When you’re getting near the end of your Office 365 trial and you’ve decided to continue with it, there comes the time to pay for Office 365.
As usual with Microsoft, it helps to know some extra things before trying to pay.
In addition to a credit card, you’ll also need:
- An address and phone number in the country nominated for your Office 365 service. Microsoft calls this the “service usage address”.
- A credit card billing address in the same country
- Be prepared to pay a little more than the advertised price.
- Be prepared for your payment not to appear in your Office 365 account
The address details should not be a problem if you’ve setup Office 365 in your true country.
However quite a few Office 365 users are choosing another country for various reasons. These include, avoiding technology restrictions, legal restrictions in their own country or unreasonably high prices in their local country. Only customers in listed countries can buy Office 365 but those customers can nominate users almost anywhere in the world (except Cuba, Timor-Leste (East Timor), Iran, Democratic People’s Republic of Korea, Myanmar, Sudan, and Syria).

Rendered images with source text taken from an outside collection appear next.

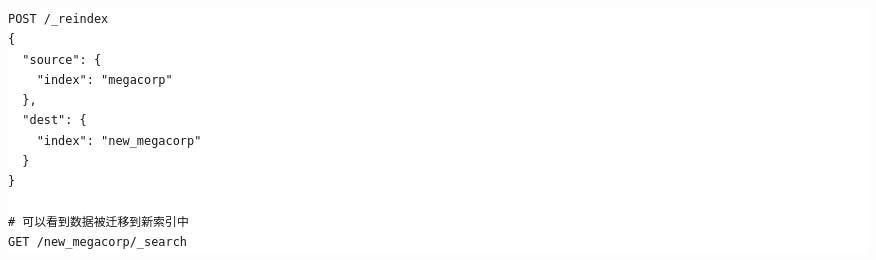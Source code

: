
 ```
POST /_reindex
{
  "source": {
    "index": "megacorp"
  },
  "dest": {
    "index": "new_megacorp"
  }
}

# 可以看到数据被迁移到新索引中
GET /new_megacorp/_search

```
 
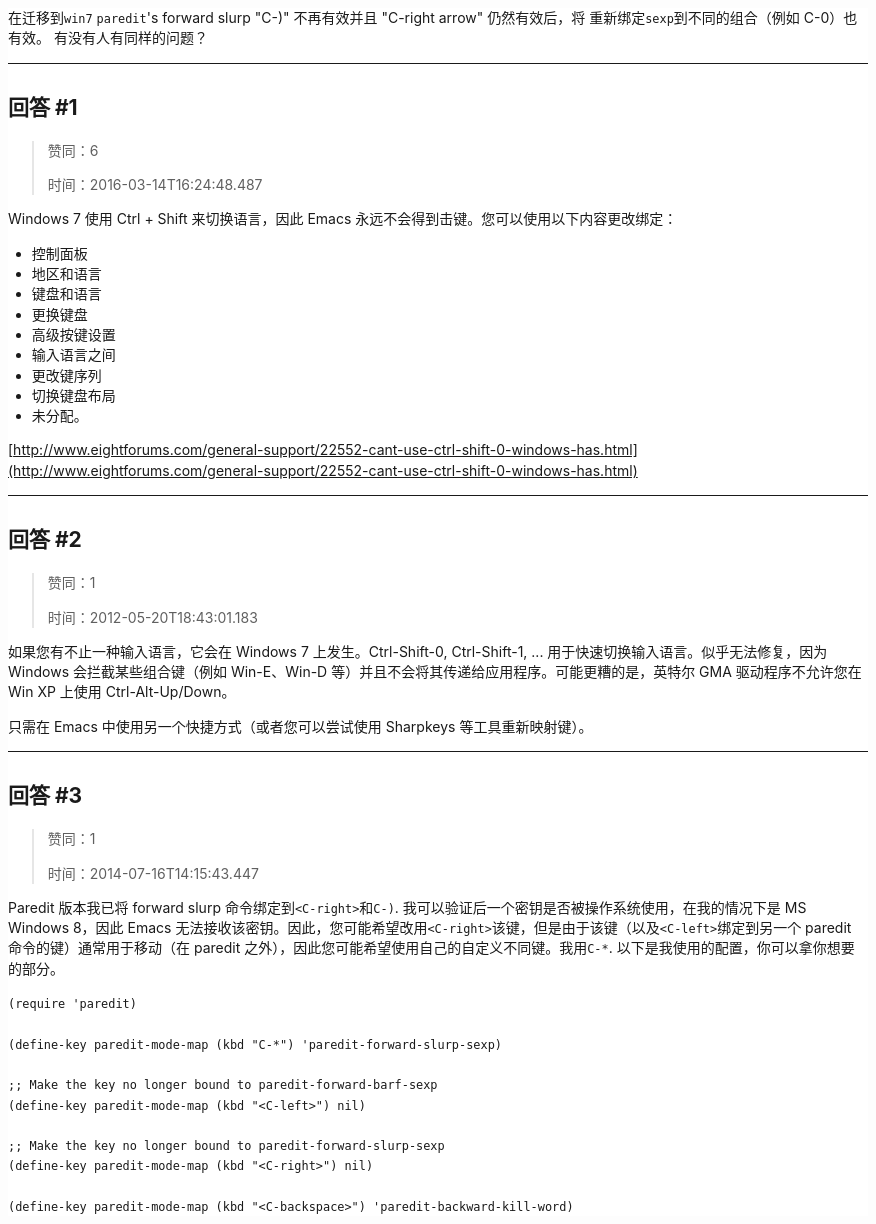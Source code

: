 在迁移到`win7` `paredit`'s forward slurp "C-)" 不再有效并且 "C-right arrow" 仍然有效后，将 重新绑定`sexp`到不同的组合（例如 C-0）也有效。
有没有人有同样的问题？

* * *

## 回答 #1

> 赞同：6
> 
> 时间：2016-03-14T16:24:48.487

Windows 7 使用 Ctrl + Shift 来切换语言，因此 Emacs 永远不会得到击键。您可以使用以下内容更改绑定：

*   控制面板
*   地区和语言
*   键盘和语言
*   更换键盘
*   高级按键设置
*   输入语言之间
*   更改键序列
*   切换键盘布局
*   未分配。

[http://www.eightforums.com/general-support/22552-cant-use-ctrl-shift-0-windows-has.html](http://www.eightforums.com/general-support/22552-cant-use-ctrl-shift-0-windows-has.html)

* * *

## 回答 #2

> 赞同：1
> 
> 时间：2012-05-20T18:43:01.183

如果您有不止一种输入语言，它会在 Windows 7 上发生。Ctrl-Shift-0, Ctrl-Shift-1, ... 用于快速切换输入语言。似乎无法修复，因为 Windows 会拦截某些组合键（例如 Win-E、Win-D 等）并且不会将其传递给应用程序。可能更糟的是，英特尔 GMA 驱动程序不允许您在 Win XP 上使用 Ctrl-Alt-Up/Down。

只需在 Emacs 中使用另一个快捷方式（或者您可以尝试使用 Sharpkeys 等工具重新映射键）。

* * *

## 回答 #3

> 赞同：1
> 
> 时间：2014-07-16T14:15:43.447

Paredit 版本我已将 forward slurp 命令绑定到`<C-right>`和`C-)`. 我可以验证后一个密钥是否被操作系统使用，在我的情况下是 MS Windows 8，因此 Emacs 无法接收该密钥。因此，您可能希望改用`<C-right>`该键，但是由于该键（以及`<C-left>`绑定到另一个 paredit 命令的键）通常用于移动（在 paredit 之外），因此您可能希望使用自己的自定义不同键。我用`C-*`. 以下是我使用的配置，你可以拿你想要的部分。

```
(require 'paredit)

(define-key paredit-mode-map (kbd "C-*") 'paredit-forward-slurp-sexp)

;; Make the key no longer bound to paredit-forward-barf-sexp
(define-key paredit-mode-map (kbd "<C-left>") nil)

;; Make the key no longer bound to paredit-forward-slurp-sexp
(define-key paredit-mode-map (kbd "<C-right>") nil)

(define-key paredit-mode-map (kbd "<C-backspace>") 'paredit-backward-kill-word) 
```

Since Office 365 servers are only in three broad regions (North America, Asia and Europe) your selection of country doesn’t mean the hosting will be in the country of your ‘service usage address’, in fact it probably won’t be.
Selecting USA or some other location as the Office 365 account location is perfectly OK and there isn’t anything wrong with it we can see. But you need to have some links in the nominated country.
The address and phone number is requested by Microsoft but there’s no indication that these details are ever used or checked. Or maybe only for some marketing purposes.
The credit card billing address can be harder. Some credit cards permit registration of a ‘secondary’ address, usually for shipping purposes. Or you might try getting a prepaid card in the country you’ve stated.
It’s a good idea to pay at least a few days before your trial expires. This will give you time to work around any issues in setting up a paid account.
There is an invoice option for large enterprises.
In our tests we could only pay monthly. There was no option to pay in advance for 6 months or a year which some customers might want for budgeting or tax purposes. Monthly charging means that Microsoft can change the pricing at any time which is a worry for anyone trying to budget their technology costs.
In most cases, the price you’ve seen quoted with without taxes. When it comes time to pay, you may see a slightly higher price including state taxes.
If you’ve given a US address then the taxes may be based on the address you’ve given or the location of the data server Microsoft is using for your account. European users are charged VAT or local equivalent. Australian customers are charged GST, which is included in the advertised price.
In our tests we could not work out how the US local taxes were calculated since no details are given. The amounts charged were near but not exactly the tax values we’d expect. Microsoft doesn’t seem to disclose how it calculates US state sales taxes, perhaps because it’s such a sore point with many people.
For customers paying Microsoft a large amount for hosting, it’s worthwhile to investigate the tax situation since it could add significantly to the total bill.
Tip: You could try reducing the additional tax charge by giving a ‘service usage address’ in a US state with low sales tax such as Alaska, Delaware, Montana, New Hampshire or Oregon. No guarantee this will work given the lack of disclosure by Microsoft.
Where is the paid licence?
After you’ve paid for Office 365 service and your credit card is debited, you’d expect the Office 365 paid account details to show up under Subscriptions | Manage – but they don’t. Only the trial subscription appears!
The trial licence is shown but if there’s no option to convert to a paid licence (under Subscriptions | Purchase ) then your payment has been accepted. When the trial expires, the paid subscription should appear in its place. Not a very clear or reassuring way to deal with customers, but Microsoft considers it sufficient.